_AVAILABLE DATA_

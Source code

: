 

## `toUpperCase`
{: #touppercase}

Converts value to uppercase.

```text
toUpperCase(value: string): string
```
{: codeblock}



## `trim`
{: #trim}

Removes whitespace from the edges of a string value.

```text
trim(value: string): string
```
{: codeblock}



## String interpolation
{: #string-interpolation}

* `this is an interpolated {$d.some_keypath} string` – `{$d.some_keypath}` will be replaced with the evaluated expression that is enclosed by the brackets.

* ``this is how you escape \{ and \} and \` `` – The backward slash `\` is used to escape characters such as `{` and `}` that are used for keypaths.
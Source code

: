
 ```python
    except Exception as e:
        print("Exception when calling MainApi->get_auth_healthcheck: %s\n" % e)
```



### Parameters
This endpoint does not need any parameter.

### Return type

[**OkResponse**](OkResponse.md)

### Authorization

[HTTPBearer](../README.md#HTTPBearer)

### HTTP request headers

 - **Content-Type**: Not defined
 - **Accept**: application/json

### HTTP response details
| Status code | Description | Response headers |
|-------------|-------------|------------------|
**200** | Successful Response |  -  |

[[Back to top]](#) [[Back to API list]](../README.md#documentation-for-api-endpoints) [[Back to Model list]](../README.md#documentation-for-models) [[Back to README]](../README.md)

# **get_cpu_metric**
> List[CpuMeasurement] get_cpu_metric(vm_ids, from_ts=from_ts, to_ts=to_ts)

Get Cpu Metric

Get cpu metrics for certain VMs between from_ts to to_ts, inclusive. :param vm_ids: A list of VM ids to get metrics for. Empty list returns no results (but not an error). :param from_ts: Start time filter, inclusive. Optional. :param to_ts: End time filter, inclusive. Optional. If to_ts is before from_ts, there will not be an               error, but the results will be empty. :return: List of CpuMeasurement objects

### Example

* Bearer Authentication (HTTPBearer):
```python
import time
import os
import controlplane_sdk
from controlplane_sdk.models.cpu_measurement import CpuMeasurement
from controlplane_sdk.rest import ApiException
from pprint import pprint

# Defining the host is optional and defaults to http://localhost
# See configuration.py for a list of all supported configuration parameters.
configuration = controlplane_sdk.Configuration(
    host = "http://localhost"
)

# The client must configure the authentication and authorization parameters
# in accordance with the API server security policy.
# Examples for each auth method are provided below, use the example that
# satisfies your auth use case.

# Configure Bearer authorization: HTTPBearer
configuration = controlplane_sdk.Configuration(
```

_TASK TO COMPLETE_
All of the material above should be printed exactly as it appears.

_RESULT_
Source code

: 

## `toUpperCase`
{: #touppercase}

Converts value to uppercase.

```text
toUpperCase(value: string): string
```
{: codeblock}



## `trim`
{: #trim}

Removes whitespace from the edges of a string value.

```text
trim(value: string): string
```
{: codeblock}



## String interpolation
{: #string-interpolation}

* `this is an interpolated {$d.some_keypath} string` – `{$d.some_keypath}` will be replaced with the evaluated expression that is enclosed by the brackets.

* ``this is how you escape \{ and \} and \` `` – The backward slash `\` is used to escape characters such as `{` and `}` that are used for keypaths.
Source code

:
 ```python
    except Exception as e:
        print("Exception when calling MainApi->get_auth_healthcheck: %s\n" % e)
```



### Parameters
This endpoint does not need any parameter.

### Return type

[**OkResponse**](OkResponse.md)

### Authorization

[HTTPBearer](../README.md#HTTPBearer)

### HTTP request headers

 - **Content-Type**: Not defined
 - **Accept**: application/json

### HTTP response details
| Status code | Description | Response headers |
|-------------|-------------|------------------|
**200** | Successful Response |  -  |

[[Back to top]](#) [[Back to API list]](../README.md#documentation-for-api-endpoints) [[Back to Model list]](../README.md#documentation-for-models) [[Back to README]](../README.md)

# **get_cpu_metric**
> List[CpuMeasurement] get_cpu_metric(vm_ids, from_ts=from_ts, to_ts=to_ts)

Get Cpu Metric

Get cpu metrics for certain VMs between from_ts to to_ts, inclusive. :param vm_ids: A list of VM ids to get metrics for. Empty list returns no results (but not an error). :param from_ts: Start time filter, inclusive. Optional. :param to_ts: End time filter, inclusive. Optional. If to_ts is before from_ts, there will not be an               error, but the results will be empty. :return: List of CpuMeasurement objects

### Example

* Bearer Authentication (HTTPBearer):
```python
import time
import os
import controlplane_sdk
from controlplane_sdk.models.cpu_measurement import CpuMeasurement
from controlplane_sdk.rest import ApiException
from pprint import pprint

# Defining the host is optional and defaults to http://localhost
# See configuration.py for a list of all supported configuration parameters.
configuration = controlplane_sdk.Configuration(
    host = "http://localhost"
)

# The client must configure the authentication and authorization parameters
# in accordance with the API server security policy.
# Examples for each auth method are provided below, use the example that
# satisfies your auth use case.

# Configure Bearer authorization: HTTPBearer
configuration = controlplane_sdk.Configuration(
```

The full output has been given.